_Given data:_
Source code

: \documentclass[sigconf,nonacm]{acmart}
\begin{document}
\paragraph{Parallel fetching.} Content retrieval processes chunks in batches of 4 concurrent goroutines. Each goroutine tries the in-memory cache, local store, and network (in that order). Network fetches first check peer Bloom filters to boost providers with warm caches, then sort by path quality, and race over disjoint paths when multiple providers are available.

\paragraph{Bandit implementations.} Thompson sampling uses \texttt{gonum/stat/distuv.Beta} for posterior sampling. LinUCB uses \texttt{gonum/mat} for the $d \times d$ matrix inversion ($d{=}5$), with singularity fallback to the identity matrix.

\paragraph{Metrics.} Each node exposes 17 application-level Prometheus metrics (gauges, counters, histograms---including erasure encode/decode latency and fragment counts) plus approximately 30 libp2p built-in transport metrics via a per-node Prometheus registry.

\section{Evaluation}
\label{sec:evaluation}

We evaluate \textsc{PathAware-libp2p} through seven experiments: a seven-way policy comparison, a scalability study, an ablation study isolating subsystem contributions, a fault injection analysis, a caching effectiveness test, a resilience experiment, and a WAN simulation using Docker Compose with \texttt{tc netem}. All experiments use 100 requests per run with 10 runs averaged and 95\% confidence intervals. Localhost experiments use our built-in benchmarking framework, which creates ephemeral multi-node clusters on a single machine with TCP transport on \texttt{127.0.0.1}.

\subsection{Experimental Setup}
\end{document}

_Task item:_ Reproduce all the records precisely.

_Task output:_
Source code

: \documentclass[sigconf,nonacm]{acmart}
\begin{document}
\paragraph{Parallel fetching.} Content retrieval processes chunks in batches of 4 concurrent goroutines. Each goroutine tries the in-memory cache, local store, and network (in that order). Network fetches first check peer Bloom filters to boost providers with warm caches, then sort by path quality, and race over disjoint paths when multiple providers are available.

\paragraph{Bandit implementations.} Thompson sampling uses \texttt{gonum/stat/distuv.Beta} for posterior sampling. LinUCB uses \texttt{gonum/mat} for the $d \times d$ matrix inversion ($d{=}5$), with singularity fallback to the identity matrix.

\paragraph{Metrics.} Each node exposes 17 application-level Prometheus metrics (gauges, counters, histograms---including erasure encode/decode latency and fragment counts) plus approximately 30 libp2p built-in transport metrics via a per-node Prometheus registry.

\section{Evaluation}
\label{sec:evaluation}

We evaluate \textsc{PathAware-libp2p} through seven experiments: a seven-way policy comparison, a scalability study, an ablation study isolating subsystem contributions, a fault injection analysis, a caching effectiveness test, a resilience experiment, and a WAN simulation using Docker Compose with \texttt{tc netem}. All experiments use 100 requests per run with 10 runs averaged and 95\% confidence intervals. Localhost experiments use our built-in benchmarking framework, which creates ephemeral multi-node clusters on a single machine with TCP transport on \texttt{127.0.0.1}.

\subsection{Experimental Setup}
\end{document}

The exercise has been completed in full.